» **Assignment**
Nothing is needed except the lines below that run from the one with "facilities to satisfy" through the one with "residents, placing content", repeated exactly.

» **Entries shown**
Content starts

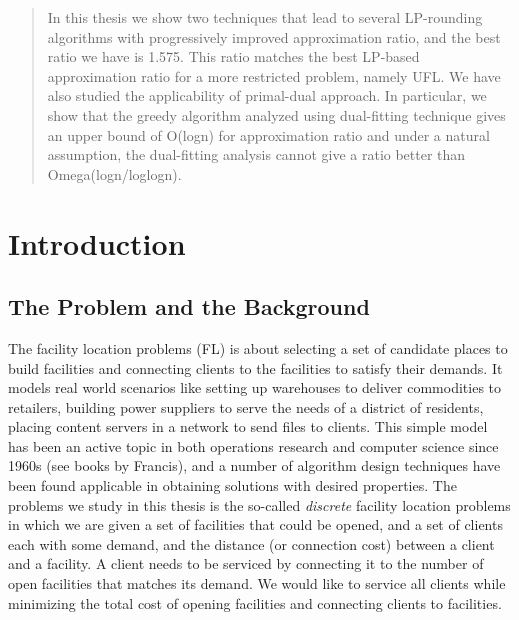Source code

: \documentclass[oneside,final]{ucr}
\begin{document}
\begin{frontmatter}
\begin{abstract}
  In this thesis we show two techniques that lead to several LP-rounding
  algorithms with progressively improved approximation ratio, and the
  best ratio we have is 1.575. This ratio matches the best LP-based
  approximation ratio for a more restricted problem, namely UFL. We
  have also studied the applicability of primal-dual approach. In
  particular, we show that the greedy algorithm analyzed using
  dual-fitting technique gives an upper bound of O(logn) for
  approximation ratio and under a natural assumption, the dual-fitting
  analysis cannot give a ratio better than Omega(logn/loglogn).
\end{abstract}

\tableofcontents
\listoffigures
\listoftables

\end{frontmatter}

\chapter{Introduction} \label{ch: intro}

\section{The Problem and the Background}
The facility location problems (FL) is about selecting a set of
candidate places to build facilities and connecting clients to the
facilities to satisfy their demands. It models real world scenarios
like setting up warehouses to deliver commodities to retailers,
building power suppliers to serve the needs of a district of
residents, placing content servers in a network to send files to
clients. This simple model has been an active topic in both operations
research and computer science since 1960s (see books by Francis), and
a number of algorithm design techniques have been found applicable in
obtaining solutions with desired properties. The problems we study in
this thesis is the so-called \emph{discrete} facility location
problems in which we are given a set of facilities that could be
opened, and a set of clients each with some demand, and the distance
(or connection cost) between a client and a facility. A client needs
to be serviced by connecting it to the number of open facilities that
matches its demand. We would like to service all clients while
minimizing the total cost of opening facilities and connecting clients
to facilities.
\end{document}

Content ends
Content starts

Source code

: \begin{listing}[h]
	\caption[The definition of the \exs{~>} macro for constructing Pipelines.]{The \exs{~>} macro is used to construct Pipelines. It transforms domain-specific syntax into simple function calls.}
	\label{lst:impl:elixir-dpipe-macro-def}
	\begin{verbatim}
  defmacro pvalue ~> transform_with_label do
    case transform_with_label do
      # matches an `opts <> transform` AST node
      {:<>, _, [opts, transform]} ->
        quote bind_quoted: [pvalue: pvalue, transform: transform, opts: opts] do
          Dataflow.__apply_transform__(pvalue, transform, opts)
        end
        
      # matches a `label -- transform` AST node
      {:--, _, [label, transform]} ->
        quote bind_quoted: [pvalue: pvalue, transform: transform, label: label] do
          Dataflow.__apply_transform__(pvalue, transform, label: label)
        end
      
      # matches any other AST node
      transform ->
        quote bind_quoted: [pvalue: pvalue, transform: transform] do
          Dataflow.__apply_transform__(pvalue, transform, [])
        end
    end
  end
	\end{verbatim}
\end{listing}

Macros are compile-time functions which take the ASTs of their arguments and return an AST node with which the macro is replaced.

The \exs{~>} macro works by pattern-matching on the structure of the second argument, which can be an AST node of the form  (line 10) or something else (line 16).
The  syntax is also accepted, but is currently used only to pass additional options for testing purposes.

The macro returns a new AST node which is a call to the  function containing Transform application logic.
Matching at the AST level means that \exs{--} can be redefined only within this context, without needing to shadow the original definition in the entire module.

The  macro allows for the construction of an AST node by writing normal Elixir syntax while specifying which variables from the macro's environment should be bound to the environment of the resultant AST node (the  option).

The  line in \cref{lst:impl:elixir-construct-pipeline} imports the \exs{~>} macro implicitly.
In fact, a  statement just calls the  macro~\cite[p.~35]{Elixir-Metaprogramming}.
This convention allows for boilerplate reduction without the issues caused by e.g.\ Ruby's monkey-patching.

Content ends

» **Problem solution**
facilities to satisfy their demands. It models real world scenarios
like setting up warehouses to deliver commodities to retailers,
building power suppliers to serve the needs of a district of
residents, placing content servers in a network to send files to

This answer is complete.